# Problem to work on
Exactly the lines from the one containing "## Contribution Guidelines" through the final line of the data are to be written out again, with nothing added.

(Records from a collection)
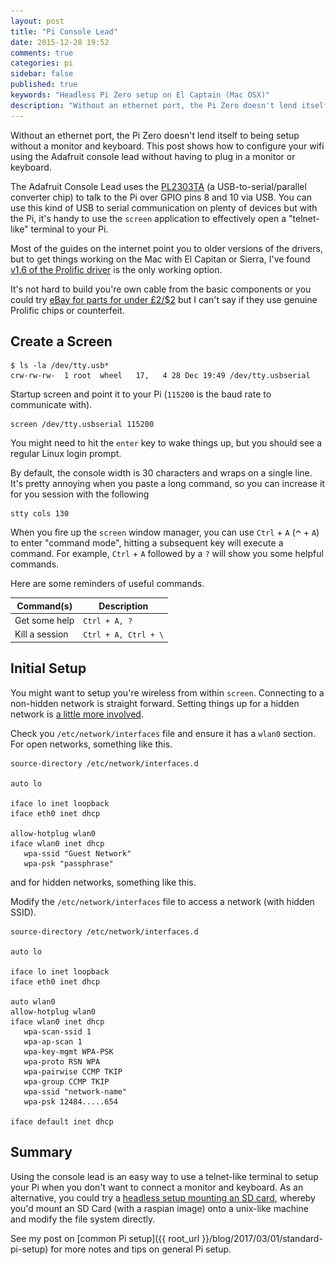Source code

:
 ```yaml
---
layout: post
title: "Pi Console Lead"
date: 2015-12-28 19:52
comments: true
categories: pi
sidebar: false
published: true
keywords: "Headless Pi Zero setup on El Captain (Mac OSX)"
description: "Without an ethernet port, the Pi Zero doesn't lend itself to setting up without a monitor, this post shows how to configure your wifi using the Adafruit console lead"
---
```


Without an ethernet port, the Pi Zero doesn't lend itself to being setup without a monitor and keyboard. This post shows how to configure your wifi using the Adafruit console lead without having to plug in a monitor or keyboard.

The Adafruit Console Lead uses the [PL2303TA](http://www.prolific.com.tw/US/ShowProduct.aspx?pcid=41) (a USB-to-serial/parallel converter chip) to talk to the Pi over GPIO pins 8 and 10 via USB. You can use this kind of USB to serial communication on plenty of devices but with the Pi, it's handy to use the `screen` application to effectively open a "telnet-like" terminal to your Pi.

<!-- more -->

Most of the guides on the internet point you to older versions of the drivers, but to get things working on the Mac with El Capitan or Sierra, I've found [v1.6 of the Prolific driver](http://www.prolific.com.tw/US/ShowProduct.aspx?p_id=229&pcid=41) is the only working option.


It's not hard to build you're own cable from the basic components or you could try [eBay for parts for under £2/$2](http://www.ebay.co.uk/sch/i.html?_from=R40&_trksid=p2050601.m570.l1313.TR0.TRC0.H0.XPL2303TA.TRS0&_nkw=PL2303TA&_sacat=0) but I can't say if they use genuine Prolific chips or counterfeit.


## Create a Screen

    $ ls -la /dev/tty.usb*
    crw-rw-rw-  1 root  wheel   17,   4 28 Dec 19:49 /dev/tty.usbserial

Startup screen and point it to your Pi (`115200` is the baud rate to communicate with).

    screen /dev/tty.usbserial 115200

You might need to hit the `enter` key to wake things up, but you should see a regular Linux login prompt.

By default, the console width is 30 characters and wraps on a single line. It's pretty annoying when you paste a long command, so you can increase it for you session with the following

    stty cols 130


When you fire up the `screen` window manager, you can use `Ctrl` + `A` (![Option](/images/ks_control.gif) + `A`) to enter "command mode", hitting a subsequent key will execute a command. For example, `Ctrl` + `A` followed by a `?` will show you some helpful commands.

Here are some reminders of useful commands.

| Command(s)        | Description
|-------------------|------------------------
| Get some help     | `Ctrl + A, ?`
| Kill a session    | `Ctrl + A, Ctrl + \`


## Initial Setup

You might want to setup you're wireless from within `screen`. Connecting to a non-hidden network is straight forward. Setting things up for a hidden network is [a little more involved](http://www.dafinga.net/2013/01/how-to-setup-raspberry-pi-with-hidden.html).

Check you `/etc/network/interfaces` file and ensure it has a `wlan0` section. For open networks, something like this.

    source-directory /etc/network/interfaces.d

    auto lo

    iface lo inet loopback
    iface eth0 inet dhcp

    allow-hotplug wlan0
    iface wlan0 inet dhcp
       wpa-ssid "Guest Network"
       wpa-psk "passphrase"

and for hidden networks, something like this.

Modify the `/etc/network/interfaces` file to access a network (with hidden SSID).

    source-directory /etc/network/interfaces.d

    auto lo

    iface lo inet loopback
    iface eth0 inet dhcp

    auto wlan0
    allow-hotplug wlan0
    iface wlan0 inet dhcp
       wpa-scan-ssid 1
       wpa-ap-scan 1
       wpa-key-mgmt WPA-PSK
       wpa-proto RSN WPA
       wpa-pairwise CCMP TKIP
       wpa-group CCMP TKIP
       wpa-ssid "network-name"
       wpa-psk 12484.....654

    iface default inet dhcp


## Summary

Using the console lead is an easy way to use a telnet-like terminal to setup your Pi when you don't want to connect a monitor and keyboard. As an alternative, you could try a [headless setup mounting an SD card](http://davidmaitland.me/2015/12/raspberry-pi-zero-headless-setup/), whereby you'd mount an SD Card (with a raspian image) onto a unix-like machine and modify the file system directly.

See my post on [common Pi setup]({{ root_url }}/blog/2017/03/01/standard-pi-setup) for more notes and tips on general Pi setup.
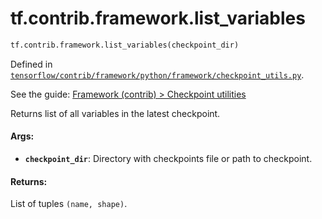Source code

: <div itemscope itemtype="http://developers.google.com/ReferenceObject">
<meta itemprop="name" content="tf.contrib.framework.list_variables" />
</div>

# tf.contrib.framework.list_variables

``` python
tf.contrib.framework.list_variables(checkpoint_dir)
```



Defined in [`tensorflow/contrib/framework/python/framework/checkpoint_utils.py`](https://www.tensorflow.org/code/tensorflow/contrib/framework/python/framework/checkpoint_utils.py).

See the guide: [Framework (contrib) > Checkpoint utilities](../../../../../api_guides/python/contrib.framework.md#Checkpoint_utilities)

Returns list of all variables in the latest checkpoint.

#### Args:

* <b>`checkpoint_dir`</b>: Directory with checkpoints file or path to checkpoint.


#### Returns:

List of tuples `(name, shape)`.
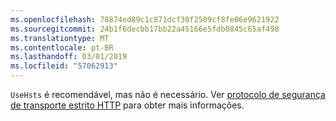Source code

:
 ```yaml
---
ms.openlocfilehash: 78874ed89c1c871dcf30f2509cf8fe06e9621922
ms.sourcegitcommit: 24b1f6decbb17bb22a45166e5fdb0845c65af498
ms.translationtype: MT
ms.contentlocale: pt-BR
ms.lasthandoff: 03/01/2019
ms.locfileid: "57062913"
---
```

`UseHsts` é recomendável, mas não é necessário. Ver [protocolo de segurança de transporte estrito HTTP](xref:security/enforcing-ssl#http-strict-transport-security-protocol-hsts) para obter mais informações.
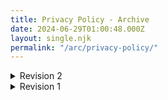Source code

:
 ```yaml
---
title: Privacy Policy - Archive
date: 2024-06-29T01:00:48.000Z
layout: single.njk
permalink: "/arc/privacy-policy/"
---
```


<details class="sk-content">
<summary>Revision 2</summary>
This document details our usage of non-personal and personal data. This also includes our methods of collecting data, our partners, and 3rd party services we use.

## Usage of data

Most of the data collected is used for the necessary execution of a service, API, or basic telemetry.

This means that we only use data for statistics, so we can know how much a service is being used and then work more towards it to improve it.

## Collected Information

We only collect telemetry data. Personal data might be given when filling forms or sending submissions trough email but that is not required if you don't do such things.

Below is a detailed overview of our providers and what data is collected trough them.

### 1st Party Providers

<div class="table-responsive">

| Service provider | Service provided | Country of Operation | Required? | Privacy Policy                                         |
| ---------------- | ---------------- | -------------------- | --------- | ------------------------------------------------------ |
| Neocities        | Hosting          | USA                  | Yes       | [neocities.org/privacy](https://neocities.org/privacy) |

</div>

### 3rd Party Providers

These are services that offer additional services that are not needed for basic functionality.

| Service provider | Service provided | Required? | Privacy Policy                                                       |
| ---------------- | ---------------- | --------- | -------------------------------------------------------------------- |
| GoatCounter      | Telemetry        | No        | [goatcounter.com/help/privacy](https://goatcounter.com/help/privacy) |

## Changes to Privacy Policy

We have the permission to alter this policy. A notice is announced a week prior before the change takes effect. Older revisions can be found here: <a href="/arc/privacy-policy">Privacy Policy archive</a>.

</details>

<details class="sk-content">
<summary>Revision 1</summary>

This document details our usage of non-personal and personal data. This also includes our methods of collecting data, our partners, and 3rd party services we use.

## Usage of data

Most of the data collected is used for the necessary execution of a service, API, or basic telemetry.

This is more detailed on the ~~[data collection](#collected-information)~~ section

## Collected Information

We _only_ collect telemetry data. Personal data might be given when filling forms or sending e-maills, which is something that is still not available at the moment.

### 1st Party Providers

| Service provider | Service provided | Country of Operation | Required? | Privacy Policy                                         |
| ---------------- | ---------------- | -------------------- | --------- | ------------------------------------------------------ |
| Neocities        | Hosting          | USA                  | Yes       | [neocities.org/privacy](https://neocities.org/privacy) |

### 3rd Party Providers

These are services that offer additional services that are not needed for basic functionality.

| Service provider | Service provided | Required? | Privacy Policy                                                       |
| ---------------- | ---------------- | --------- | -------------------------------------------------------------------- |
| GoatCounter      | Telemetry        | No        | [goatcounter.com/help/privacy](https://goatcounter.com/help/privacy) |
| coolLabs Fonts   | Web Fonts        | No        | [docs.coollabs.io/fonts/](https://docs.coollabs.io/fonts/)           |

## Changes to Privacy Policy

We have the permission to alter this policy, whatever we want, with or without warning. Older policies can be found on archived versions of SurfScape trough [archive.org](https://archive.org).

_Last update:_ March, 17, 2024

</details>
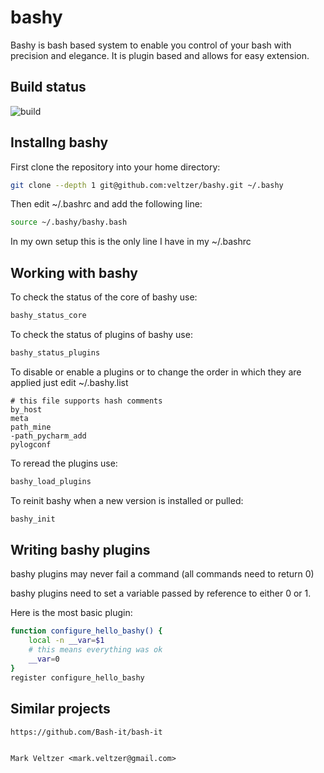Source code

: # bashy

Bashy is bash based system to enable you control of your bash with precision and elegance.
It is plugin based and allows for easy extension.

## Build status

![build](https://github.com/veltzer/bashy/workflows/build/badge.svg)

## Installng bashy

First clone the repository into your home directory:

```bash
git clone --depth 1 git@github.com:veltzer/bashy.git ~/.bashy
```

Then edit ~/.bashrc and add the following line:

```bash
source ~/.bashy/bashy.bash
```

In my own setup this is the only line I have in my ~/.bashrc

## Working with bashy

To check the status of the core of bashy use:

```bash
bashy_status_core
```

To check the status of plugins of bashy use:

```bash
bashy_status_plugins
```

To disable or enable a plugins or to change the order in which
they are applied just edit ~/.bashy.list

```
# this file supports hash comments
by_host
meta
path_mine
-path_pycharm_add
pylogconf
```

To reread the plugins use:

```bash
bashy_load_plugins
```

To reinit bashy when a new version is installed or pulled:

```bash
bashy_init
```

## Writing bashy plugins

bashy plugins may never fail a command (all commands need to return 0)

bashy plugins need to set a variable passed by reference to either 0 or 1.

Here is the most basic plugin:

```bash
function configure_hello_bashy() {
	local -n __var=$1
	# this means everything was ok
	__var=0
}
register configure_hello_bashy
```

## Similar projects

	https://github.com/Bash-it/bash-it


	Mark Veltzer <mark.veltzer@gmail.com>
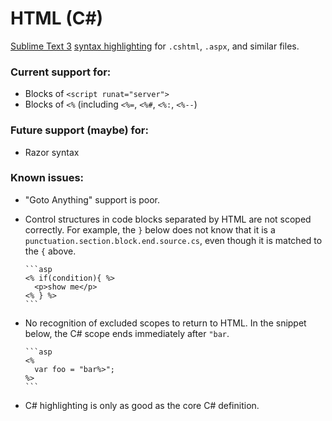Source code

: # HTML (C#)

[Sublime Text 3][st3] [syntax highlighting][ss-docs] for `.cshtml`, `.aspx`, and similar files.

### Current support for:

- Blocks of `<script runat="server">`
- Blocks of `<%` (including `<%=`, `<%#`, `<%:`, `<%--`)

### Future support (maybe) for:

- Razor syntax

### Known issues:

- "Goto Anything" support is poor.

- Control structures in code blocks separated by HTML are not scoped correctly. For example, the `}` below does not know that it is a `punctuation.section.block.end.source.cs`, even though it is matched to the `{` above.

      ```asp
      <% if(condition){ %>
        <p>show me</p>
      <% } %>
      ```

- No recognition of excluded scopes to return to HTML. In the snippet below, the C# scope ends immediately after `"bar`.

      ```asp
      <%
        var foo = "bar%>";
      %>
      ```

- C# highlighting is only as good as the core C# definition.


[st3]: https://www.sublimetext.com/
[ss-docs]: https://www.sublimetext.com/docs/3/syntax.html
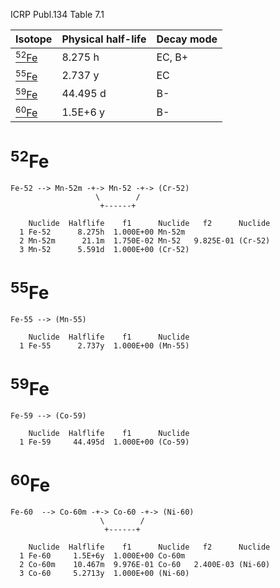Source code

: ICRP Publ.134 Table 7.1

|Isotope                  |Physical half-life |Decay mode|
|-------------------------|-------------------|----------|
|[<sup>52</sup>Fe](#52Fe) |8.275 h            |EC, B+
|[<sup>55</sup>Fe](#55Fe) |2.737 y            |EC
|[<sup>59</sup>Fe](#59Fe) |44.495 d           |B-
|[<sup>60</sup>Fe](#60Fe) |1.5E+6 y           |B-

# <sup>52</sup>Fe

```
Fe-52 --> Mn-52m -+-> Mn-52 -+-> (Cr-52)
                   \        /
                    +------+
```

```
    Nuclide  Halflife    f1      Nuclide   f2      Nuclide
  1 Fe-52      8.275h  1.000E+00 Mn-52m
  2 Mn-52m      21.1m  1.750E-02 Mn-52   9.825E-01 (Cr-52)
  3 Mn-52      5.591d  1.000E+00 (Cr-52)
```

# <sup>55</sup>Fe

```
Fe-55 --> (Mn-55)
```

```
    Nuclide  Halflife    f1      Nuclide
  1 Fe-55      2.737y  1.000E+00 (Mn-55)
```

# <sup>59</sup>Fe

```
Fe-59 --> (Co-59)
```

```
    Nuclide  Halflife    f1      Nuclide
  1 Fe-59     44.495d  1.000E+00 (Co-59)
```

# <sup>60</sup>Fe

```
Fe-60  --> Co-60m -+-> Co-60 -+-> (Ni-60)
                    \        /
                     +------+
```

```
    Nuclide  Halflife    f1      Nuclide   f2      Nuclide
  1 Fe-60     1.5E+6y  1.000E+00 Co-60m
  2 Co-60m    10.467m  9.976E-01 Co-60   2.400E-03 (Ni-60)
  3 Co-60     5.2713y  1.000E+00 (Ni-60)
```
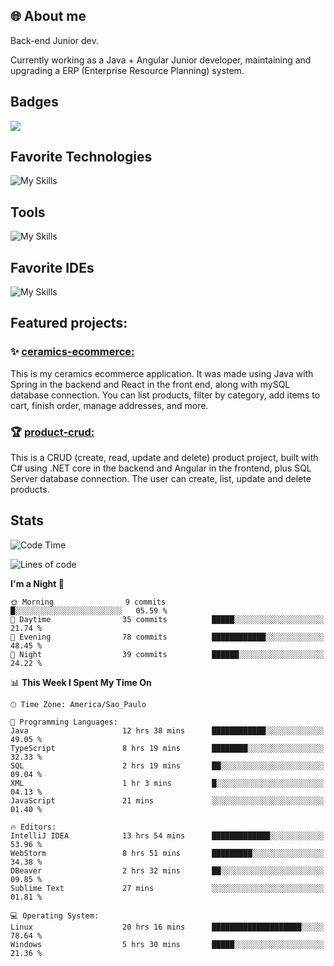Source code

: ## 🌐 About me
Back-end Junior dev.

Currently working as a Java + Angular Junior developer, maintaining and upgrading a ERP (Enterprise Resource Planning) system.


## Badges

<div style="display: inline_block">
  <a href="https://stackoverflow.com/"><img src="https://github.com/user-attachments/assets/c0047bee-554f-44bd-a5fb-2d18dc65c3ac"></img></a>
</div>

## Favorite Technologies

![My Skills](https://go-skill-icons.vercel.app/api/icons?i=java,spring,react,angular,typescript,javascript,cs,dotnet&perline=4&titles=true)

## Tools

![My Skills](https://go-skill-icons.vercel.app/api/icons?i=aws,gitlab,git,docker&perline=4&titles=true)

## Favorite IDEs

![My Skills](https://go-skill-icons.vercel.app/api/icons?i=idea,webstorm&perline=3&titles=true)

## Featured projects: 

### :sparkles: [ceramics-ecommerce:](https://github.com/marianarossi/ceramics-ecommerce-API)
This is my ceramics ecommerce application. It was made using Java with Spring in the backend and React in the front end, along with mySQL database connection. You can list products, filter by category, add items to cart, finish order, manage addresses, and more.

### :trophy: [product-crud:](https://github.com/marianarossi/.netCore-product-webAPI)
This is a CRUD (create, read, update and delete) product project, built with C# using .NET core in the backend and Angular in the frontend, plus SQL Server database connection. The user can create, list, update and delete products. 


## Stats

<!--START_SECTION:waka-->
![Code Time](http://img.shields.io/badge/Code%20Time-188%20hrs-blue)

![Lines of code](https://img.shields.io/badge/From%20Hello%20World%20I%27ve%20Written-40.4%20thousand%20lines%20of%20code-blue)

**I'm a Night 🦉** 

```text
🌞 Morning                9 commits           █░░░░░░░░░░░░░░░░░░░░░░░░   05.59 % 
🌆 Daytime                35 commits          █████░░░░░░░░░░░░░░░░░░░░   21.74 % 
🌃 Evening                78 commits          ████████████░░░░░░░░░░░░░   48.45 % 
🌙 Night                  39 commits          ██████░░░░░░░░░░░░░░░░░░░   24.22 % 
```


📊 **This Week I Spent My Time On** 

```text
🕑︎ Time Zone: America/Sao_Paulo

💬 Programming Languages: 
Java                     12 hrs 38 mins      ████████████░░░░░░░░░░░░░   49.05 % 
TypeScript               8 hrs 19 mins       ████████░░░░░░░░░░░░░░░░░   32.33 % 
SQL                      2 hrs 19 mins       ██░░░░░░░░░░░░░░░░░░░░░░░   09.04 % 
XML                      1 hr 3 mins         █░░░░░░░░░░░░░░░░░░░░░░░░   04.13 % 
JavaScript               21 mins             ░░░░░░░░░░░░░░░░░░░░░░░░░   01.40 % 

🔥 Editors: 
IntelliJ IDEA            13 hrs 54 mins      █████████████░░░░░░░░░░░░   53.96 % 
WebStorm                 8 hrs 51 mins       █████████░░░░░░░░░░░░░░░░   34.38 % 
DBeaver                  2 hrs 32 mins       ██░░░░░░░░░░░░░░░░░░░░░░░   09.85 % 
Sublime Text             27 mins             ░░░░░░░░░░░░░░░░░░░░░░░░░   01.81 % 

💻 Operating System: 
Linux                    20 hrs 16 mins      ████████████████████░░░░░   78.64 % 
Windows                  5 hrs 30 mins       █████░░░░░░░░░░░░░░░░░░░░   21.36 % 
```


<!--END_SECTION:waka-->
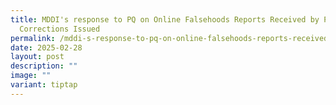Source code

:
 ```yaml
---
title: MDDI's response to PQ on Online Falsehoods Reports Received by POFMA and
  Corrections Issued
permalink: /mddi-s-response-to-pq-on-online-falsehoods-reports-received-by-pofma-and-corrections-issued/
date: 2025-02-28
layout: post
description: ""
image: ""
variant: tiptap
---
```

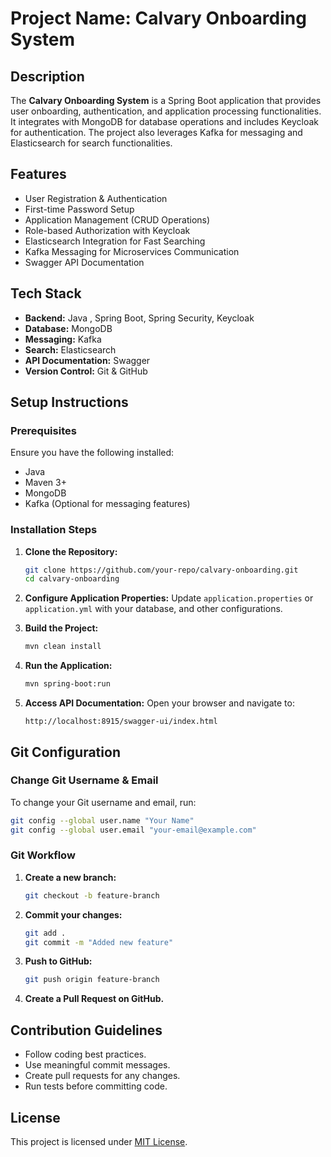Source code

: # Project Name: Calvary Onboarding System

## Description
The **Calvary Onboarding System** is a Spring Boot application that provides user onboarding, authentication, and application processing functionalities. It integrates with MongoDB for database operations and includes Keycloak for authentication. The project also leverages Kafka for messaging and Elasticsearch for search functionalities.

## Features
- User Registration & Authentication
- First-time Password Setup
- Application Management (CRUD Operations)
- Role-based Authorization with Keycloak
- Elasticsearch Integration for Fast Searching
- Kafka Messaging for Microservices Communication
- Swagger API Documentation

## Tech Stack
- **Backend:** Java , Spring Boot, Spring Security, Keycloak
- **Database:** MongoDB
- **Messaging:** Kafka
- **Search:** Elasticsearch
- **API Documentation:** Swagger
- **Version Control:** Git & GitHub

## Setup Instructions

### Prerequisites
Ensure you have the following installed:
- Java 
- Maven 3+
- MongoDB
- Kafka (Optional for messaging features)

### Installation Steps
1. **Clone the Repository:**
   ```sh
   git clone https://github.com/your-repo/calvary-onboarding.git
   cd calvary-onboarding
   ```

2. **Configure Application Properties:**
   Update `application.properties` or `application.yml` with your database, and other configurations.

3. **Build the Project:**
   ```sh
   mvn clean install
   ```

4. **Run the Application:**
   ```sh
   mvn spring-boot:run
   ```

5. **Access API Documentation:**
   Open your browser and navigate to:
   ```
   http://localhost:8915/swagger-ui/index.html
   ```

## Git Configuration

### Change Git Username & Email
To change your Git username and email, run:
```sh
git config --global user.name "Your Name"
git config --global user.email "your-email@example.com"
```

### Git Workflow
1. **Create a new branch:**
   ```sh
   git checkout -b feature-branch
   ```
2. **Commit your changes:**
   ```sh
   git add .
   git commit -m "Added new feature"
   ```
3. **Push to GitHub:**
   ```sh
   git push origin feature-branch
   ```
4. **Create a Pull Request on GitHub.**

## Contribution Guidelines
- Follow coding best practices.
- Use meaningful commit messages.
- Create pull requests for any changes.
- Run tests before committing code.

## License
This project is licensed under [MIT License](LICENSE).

# Solution below
## Contribution Guidelines
- Follow coding best practices.
- Use meaningful commit messages.
- Create pull requests for any changes.
- Run tests before committing code.

## License
This project is licensed under [MIT License](LICENSE).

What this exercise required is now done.